The number of stages needed depends on the complexity of the project: the higher the risk, the more stages are recommended. For example, Exxon-Mobil Chemical has designed a three-stage process for up-upstream research projects, whereas a four-stage, four-gate system was adopted to handle fundamental research and technology development.

The Gates

Following each stage is a gate, which is a go/stop decision point. Gates serve as evaluation points to prioritize projects and define resources allocation. There are three main artifacts that are used in this decision making progress:

Deliverables: what the project leader and team bring to the decision point (e.g., the work done during the current stage).

Criteria against which the project is judged: These include must-meet criteria or a checklist designed to weed out misfit projects quickly; and should-meet criteria that are scored and added based on a point count system used to prioritize projects.

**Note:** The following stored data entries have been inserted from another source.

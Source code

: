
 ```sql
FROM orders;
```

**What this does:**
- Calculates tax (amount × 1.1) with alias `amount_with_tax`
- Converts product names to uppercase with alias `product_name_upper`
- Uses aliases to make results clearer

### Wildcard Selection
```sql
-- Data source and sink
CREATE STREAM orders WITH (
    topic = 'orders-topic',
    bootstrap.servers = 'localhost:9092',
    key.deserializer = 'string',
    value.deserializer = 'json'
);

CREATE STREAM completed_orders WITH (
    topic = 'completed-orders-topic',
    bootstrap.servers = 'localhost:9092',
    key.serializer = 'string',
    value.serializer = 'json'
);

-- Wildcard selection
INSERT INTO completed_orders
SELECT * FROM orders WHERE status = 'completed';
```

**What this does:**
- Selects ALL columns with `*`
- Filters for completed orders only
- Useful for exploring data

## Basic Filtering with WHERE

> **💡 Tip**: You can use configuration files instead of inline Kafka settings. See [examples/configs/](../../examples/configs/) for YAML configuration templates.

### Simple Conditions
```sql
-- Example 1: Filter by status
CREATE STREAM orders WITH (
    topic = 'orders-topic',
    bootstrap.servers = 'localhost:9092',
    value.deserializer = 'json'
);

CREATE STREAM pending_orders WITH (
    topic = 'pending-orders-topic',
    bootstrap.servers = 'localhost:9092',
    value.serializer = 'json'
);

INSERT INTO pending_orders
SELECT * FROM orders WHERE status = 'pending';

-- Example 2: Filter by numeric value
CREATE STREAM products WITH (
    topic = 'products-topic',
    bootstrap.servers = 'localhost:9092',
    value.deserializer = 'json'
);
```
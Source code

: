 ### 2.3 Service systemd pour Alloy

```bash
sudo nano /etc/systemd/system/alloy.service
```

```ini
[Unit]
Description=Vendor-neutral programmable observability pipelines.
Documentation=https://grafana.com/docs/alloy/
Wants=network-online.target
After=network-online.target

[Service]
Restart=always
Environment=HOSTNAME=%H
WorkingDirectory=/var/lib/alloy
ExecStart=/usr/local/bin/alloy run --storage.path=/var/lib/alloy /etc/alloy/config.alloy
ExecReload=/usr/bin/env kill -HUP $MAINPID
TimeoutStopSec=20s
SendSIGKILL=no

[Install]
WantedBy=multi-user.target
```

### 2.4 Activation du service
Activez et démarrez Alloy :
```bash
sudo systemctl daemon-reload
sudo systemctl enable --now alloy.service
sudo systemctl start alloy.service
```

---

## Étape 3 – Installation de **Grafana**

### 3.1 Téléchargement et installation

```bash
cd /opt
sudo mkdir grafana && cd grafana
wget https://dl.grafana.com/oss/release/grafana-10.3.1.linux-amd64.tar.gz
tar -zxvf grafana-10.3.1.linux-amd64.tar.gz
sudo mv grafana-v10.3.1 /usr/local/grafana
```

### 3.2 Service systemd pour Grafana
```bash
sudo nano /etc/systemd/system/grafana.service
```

Outputs: a decision (Go/Kill/Hold/Recycle), along with an approved action plan for the next stage (an agreed-to timeline and resources committed), and a list of deliverables and date for the next gate.

 

The Gatekeepers

 

For major new product projects, the gatekeepers should be a cross-functional senior group—the heads of marketing, sales, technical, operations, and finance. Since senior people’s time is limited, consider beginning with mid-management at Gate 1 and end with the leadership team of the business at Gates 3, 4, and 5. Likewise, for practical reasons and given executives’ busy schedules, consider setting one day per month aside (perhaps tied in to another senior meeting) for the leadership team to meet and handle Gates.

References:

Cooper, R. G. (2008). Perspective: The Stage‐Gate® idea‐to‐launch process—Update, what's new, and NexGen systems. Journal of product innovation management, 25(3), 213-232.